BEGIN

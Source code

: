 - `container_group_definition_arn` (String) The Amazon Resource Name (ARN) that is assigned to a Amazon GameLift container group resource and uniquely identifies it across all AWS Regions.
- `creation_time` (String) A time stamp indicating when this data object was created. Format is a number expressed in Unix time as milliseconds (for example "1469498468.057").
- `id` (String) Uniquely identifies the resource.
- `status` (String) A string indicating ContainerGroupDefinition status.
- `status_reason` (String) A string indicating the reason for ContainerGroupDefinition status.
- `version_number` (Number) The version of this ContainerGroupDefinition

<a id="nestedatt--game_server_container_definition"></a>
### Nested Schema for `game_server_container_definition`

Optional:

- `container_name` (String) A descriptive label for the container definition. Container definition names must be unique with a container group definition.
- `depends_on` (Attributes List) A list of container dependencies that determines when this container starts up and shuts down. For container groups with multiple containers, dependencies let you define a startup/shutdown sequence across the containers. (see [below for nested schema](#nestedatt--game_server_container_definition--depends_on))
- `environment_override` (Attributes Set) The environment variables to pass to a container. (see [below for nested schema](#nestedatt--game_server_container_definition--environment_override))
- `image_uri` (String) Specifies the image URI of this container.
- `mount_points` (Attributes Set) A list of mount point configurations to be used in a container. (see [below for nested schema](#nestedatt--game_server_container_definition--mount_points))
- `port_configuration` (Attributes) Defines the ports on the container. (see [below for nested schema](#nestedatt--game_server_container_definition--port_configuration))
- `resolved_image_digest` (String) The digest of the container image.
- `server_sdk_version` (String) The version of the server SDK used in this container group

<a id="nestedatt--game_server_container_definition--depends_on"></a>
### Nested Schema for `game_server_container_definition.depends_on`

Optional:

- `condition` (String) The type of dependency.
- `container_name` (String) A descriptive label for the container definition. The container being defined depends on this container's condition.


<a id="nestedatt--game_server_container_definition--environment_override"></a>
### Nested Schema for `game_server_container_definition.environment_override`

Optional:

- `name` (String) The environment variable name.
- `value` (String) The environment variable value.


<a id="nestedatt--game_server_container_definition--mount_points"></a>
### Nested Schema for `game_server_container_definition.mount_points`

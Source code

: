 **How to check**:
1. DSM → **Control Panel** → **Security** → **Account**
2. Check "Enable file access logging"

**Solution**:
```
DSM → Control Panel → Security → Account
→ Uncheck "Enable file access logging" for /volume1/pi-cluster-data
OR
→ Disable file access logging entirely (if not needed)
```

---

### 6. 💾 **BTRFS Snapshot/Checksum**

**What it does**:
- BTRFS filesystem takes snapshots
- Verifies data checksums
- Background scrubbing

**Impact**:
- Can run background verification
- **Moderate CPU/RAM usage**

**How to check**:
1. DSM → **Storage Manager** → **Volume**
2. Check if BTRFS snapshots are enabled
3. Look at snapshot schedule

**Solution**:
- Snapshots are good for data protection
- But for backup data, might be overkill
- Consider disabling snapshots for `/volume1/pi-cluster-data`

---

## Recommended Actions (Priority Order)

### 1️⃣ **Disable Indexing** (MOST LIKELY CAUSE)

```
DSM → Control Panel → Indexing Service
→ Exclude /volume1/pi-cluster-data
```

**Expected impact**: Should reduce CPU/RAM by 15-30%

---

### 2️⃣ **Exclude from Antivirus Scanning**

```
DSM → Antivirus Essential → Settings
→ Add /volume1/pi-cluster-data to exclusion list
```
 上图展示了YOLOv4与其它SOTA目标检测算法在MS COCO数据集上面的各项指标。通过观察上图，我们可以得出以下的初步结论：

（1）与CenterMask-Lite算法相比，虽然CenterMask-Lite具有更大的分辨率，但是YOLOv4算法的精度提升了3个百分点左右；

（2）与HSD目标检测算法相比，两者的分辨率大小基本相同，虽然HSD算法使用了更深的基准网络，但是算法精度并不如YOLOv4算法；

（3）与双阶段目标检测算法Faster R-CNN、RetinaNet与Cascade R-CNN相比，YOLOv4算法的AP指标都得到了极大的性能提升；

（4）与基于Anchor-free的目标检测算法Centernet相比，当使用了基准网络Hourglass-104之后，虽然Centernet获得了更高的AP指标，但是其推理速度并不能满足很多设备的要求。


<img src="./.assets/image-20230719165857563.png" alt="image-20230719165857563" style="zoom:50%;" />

END

Exercise:
Reproduce exactly, please, only the lines from the start of the data above to the line that contains "all AWS Regions.", with both ends kept.

Completed task:
Source code

: - `container_group_definition_arn` (String) The Amazon Resource Name (ARN) that is assigned to a Amazon GameLift container group resource and uniquely identifies it across all AWS Regions.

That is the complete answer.